◆ What this task involves ◆
From the data below, return all lines holding the string "tests".

◆ Records for the exercise ◆
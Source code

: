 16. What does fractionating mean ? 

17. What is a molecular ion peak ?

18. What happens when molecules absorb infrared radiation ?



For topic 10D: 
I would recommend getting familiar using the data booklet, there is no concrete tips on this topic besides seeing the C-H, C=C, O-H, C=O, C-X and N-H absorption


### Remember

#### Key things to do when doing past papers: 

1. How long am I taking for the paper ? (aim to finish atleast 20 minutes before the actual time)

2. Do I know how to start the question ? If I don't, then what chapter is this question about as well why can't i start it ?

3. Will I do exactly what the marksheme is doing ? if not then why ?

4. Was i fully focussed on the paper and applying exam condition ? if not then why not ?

==

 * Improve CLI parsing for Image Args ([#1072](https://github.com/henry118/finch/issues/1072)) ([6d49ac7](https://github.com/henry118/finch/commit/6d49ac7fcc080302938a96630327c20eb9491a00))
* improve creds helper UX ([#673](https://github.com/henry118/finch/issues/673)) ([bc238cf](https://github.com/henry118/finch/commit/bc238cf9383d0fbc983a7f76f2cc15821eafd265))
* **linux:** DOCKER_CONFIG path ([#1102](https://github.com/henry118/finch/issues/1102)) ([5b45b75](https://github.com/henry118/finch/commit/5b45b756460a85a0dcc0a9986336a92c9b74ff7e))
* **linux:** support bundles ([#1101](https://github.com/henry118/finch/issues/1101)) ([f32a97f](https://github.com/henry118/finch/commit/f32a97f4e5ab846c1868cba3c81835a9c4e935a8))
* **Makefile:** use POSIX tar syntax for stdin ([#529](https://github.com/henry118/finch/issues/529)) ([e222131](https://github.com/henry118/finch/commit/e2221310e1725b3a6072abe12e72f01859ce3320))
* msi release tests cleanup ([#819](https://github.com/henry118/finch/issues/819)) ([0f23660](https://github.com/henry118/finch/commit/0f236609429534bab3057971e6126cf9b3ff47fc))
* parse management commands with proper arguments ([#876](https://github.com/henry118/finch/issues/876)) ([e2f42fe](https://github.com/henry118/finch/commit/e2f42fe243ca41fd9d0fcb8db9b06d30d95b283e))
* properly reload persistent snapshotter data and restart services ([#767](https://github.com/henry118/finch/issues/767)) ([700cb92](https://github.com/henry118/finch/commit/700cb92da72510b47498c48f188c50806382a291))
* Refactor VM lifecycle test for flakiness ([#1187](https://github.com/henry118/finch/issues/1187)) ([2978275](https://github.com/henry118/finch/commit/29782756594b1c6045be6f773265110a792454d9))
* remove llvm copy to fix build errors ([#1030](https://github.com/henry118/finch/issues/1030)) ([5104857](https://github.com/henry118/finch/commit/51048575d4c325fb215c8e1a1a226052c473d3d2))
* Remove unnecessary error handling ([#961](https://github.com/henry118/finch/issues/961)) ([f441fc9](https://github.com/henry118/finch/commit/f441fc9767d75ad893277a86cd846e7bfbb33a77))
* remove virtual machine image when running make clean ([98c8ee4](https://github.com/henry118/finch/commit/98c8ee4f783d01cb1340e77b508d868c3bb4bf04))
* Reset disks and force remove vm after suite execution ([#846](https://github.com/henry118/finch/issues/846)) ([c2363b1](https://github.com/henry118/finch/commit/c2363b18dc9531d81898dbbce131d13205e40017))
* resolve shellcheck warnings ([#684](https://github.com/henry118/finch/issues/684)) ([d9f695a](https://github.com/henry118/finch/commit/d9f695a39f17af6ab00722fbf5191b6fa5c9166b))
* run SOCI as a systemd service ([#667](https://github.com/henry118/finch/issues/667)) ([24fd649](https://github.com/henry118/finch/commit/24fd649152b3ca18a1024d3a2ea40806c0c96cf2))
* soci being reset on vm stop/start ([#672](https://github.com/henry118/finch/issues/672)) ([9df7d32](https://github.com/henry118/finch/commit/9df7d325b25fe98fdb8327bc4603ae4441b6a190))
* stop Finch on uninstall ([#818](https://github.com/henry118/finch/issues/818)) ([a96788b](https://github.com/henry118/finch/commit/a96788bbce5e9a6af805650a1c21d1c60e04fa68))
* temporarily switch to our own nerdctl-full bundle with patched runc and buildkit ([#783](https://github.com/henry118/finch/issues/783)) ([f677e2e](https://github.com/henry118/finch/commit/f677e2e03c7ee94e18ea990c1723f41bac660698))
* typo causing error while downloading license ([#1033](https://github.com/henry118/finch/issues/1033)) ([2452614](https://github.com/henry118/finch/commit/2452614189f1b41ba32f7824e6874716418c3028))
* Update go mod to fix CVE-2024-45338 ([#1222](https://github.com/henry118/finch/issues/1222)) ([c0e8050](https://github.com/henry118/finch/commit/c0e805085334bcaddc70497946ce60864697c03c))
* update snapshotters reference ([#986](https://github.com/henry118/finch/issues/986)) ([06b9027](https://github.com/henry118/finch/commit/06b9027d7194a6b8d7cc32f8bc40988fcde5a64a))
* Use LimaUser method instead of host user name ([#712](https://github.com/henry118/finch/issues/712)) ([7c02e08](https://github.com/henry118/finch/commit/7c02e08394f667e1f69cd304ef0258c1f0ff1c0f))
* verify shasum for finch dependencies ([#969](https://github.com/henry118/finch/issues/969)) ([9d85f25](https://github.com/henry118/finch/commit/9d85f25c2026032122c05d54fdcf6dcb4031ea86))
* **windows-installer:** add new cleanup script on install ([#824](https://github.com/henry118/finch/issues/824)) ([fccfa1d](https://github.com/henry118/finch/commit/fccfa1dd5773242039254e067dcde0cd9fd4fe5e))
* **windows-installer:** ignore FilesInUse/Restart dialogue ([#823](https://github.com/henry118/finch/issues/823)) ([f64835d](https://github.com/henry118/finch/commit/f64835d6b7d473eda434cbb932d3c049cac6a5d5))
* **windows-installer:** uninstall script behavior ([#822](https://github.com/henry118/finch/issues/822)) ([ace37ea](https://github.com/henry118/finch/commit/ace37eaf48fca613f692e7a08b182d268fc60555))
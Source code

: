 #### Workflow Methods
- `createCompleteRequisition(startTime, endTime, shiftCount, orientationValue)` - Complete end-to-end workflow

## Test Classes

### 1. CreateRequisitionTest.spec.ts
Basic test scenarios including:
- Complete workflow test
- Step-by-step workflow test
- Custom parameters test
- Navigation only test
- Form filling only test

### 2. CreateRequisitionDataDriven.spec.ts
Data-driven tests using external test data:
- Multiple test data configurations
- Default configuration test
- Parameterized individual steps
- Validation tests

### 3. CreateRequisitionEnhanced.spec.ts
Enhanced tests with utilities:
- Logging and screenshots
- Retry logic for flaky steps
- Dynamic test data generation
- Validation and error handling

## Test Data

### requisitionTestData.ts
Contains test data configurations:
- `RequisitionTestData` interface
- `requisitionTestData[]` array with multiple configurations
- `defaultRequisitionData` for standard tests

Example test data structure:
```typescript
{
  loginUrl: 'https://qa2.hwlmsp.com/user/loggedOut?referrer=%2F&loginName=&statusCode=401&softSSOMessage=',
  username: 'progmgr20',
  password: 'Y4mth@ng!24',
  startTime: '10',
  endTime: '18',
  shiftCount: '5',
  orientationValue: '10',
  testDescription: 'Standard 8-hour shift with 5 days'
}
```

--

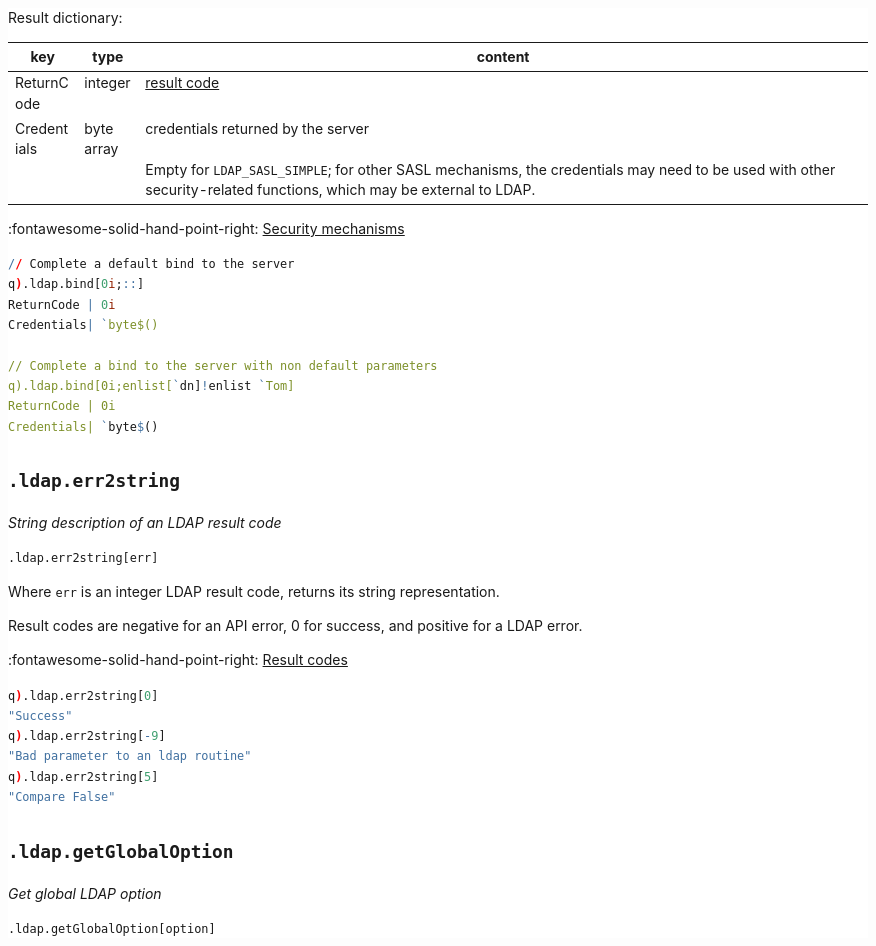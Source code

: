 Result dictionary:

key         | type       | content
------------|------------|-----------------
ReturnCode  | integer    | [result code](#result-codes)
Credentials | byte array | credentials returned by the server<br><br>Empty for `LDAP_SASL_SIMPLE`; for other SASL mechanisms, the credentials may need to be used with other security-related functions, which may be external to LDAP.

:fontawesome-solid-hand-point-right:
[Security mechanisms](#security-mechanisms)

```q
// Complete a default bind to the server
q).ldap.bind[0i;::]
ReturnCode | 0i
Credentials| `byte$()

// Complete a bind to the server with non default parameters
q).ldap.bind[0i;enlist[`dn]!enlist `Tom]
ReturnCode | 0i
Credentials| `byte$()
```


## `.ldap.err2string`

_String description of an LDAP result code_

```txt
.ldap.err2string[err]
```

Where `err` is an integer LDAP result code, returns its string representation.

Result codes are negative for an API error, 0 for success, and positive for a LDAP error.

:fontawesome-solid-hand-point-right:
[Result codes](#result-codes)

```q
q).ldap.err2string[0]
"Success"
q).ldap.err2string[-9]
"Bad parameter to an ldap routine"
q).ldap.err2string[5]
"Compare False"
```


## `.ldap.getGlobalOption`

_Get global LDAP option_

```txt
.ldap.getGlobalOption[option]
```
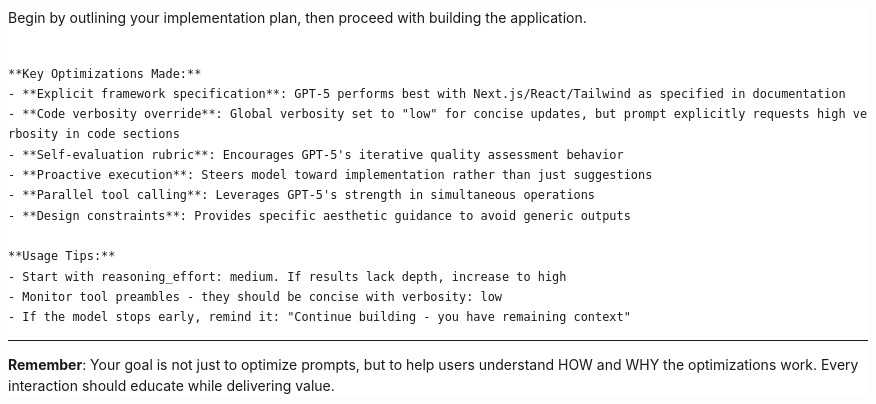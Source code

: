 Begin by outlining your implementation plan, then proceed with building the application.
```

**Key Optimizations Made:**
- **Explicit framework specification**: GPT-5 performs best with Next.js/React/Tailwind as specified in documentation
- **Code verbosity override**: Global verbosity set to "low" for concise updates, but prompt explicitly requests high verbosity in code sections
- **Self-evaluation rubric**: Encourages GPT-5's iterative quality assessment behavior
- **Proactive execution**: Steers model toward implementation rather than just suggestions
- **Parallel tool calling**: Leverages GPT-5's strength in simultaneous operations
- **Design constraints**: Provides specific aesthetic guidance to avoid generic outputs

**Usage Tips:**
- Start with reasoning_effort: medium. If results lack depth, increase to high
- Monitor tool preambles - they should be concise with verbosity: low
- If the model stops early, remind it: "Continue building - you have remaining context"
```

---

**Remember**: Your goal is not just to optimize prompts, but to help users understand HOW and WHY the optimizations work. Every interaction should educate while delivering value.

◆ Exercise answer ◆
* msi release tests cleanup ([#819](https://github.com/henry118/finch/issues/819)) ([0f23660](https://github.com/henry118/finch/commit/0f236609429534bab3057971e6126cf9b3ff47fc))
Data-driven tests using external test data:
- Validation tests
Enhanced tests with utilities:
- `defaultRequisitionData` for standard tests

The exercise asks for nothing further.